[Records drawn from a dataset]
----

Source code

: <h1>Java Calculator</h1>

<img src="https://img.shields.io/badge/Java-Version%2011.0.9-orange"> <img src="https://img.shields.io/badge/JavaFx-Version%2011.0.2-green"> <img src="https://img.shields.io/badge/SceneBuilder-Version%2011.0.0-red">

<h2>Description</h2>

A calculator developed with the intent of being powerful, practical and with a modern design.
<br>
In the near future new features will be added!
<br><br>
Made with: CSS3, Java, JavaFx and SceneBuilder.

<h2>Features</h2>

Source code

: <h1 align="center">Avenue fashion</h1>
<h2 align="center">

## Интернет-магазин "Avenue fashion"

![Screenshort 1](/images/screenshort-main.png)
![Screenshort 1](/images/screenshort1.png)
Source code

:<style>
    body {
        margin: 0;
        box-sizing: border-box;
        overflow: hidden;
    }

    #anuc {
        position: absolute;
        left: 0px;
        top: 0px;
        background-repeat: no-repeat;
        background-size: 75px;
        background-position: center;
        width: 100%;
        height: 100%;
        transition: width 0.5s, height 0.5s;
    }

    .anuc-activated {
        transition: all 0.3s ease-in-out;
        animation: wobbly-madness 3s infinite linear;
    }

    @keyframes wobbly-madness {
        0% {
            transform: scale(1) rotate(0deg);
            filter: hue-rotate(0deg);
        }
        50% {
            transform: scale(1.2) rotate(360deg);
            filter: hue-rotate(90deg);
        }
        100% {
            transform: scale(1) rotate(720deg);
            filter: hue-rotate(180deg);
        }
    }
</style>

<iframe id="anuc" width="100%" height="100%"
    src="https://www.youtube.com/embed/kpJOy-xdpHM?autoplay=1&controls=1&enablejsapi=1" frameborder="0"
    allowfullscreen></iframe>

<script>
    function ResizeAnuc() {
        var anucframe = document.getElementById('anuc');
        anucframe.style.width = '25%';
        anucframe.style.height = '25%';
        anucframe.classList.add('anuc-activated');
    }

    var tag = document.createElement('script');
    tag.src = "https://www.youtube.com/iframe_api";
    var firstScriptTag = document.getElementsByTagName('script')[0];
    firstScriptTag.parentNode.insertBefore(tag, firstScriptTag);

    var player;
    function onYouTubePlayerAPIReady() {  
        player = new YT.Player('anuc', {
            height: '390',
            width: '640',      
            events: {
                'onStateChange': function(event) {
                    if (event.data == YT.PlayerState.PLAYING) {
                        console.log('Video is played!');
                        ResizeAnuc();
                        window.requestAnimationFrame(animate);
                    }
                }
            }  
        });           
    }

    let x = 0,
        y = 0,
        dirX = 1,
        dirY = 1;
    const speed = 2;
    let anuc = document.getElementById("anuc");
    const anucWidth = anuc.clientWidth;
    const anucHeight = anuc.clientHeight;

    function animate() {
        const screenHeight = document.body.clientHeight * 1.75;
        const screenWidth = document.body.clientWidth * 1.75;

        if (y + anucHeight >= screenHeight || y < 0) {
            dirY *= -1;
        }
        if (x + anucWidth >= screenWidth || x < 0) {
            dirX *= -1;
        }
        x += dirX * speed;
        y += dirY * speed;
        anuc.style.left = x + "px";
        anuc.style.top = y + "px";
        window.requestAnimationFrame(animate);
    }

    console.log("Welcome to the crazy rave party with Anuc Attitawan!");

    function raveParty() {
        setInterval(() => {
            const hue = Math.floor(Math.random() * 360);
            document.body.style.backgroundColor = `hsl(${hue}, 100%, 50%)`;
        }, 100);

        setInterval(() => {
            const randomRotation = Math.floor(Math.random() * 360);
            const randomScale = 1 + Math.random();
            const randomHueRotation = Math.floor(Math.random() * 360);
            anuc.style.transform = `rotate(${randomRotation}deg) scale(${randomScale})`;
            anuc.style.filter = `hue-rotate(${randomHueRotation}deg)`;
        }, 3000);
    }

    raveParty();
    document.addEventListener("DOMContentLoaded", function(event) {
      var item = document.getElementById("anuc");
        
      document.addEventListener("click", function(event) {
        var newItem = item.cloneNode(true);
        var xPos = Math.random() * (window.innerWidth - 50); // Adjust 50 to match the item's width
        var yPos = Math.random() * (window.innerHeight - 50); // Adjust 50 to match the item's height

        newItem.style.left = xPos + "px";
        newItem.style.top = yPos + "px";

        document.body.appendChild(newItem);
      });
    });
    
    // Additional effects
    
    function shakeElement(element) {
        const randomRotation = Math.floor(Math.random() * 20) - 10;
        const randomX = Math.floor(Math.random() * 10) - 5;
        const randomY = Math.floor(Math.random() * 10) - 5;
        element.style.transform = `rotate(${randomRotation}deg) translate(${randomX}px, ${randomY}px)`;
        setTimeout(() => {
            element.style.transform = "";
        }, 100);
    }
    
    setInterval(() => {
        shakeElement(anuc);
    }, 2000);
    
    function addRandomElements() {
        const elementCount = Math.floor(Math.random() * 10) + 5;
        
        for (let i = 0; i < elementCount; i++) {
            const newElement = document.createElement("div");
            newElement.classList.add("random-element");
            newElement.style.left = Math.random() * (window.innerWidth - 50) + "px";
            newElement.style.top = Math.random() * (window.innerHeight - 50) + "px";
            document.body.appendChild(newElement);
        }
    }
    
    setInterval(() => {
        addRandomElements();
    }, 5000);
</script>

----

In full and word for word, restate the data.

→ YOUR RESPONSE:
Source code

: <h1>Java Calculator</h1>

<img src="https://img.shields.io/badge/Java-Version%2011.0.9-orange"> <img src="https://img.shields.io/badge/JavaFx-Version%2011.0.2-green"> <img src="https://img.shields.io/badge/SceneBuilder-Version%2011.0.0-red">

<h2>Description</h2>

A calculator developed with the intent of being powerful, practical and with a modern design.
<br>
In the near future new features will be added!
<br><br>
Made with: CSS3, Java, JavaFx and SceneBuilder.

<h2>Features</h2>

Source code

: <h1 align="center">Avenue fashion</h1>
<h2 align="center">

## Интернет-магазин "Avenue fashion"

![Screenshort 1](/images/screenshort-main.png)
![Screenshort 1](/images/screenshort1.png)
Source code

:<style>
    body {
        margin: 0;
        box-sizing: border-box;
        overflow: hidden;
    }

    #anuc {
        position: absolute;
        left: 0px;
        top: 0px;
        background-repeat: no-repeat;
        background-size: 75px;
        background-position: center;
        width: 100%;
        height: 100%;
        transition: width 0.5s, height 0.5s;
    }

    .anuc-activated {
        transition: all 0.3s ease-in-out;
        animation: wobbly-madness 3s infinite linear;
    }

    @keyframes wobbly-madness {
        0% {
            transform: scale(1) rotate(0deg);
            filter: hue-rotate(0deg);
        }
        50% {
            transform: scale(1.2) rotate(360deg);
            filter: hue-rotate(90deg);
        }
        100% {
            transform: scale(1) rotate(720deg);
            filter: hue-rotate(180deg);
        }
    }
</style>

<iframe id="anuc" width="100%" height="100%"
    src="https://www.youtube.com/embed/kpJOy-xdpHM?autoplay=1&controls=1&enablejsapi=1" frameborder="0"
    allowfullscreen></iframe>

<script>
    function ResizeAnuc() {
        var anucframe = document.getElementById('anuc');
        anucframe.style.width = '25%';
        anucframe.style.height = '25%';
        anucframe.classList.add('anuc-activated');
    }

    var tag = document.createElement('script');
    tag.src = "https://www.youtube.com/iframe_api";
    var firstScriptTag = document.getElementsByTagName('script')[0];
    firstScriptTag.parentNode.insertBefore(tag, firstScriptTag);

    var player;
    function onYouTubePlayerAPIReady() {  
        player = new YT.Player('anuc', {
            height: '390',
            width: '640',      
            events: {
                'onStateChange': function(event) {
                    if (event.data == YT.PlayerState.PLAYING) {
                        console.log('Video is played!');
                        ResizeAnuc();
                        window.requestAnimationFrame(animate);
                    }
                }
            }  
        });           
    }

    let x = 0,
        y = 0,
        dirX = 1,
        dirY = 1;
    const speed = 2;
    let anuc = document.getElementById("anuc");
    const anucWidth = anuc.clientWidth;
    const anucHeight = anuc.clientHeight;

    function animate() {
        const screenHeight = document.body.clientHeight * 1.75;
        const screenWidth = document.body.clientWidth * 1.75;

        if (y + anucHeight >= screenHeight || y < 0) {
            dirY *= -1;
        }
        if (x + anucWidth >= screenWidth || x < 0) {
            dirX *= -1;
        }
        x += dirX * speed;
        y += dirY * speed;
        anuc.style.left = x + "px";
        anuc.style.top = y + "px";
        window.requestAnimationFrame(animate);
    }

    console.log("Welcome to the crazy rave party with Anuc Attitawan!");

    function raveParty() {
        setInterval(() => {
            const hue = Math.floor(Math.random() * 360);
            document.body.style.backgroundColor = `hsl(${hue}, 100%, 50%)`;
        }, 100);

        setInterval(() => {
            const randomRotation = Math.floor(Math.random() * 360);
            const randomScale = 1 + Math.random();
            const randomHueRotation = Math.floor(Math.random() * 360);
            anuc.style.transform = `rotate(${randomRotation}deg) scale(${randomScale})`;
            anuc.style.filter = `hue-rotate(${randomHueRotation}deg)`;
        }, 3000);
    }

    raveParty();
    document.addEventListener("DOMContentLoaded", function(event) {
      var item = document.getElementById("anuc");
        
      document.addEventListener("click", function(event) {
        var newItem = item.cloneNode(true);
        var xPos = Math.random() * (window.innerWidth - 50); // Adjust 50 to match the item's width
        var yPos = Math.random() * (window.innerHeight - 50); // Adjust 50 to match the item's height

        newItem.style.left = xPos + "px";
        newItem.style.top = yPos + "px";

        document.body.appendChild(newItem);
      });
    });
    
    // Additional effects
    
    function shakeElement(element) {
        const randomRotation = Math.floor(Math.random() * 20) - 10;
        const randomX = Math.floor(Math.random() * 10) - 5;
        const randomY = Math.floor(Math.random() * 10) - 5;
        element.style.transform = `rotate(${randomRotation}deg) translate(${randomX}px, ${randomY}px)`;
        setTimeout(() => {
            element.style.transform = "";
        }, 100);
    }
    
    setInterval(() => {
        shakeElement(anuc);
    }, 2000);
    
    function addRandomElements() {
        const elementCount = Math.floor(Math.random() * 10) + 5;
        
        for (let i = 0; i < elementCount; i++) {
            const newElement = document.createElement("div");
            newElement.classList.add("random-element");
            newElement.style.left = Math.random() * (window.innerWidth - 50) + "px";
            newElement.style.top = Math.random() * (window.innerHeight - 50) + "px";
            document.body.appendChild(newElement);
        }
    }
    
    setInterval(() => {
        addRandomElements();
    }, 5000);
</script>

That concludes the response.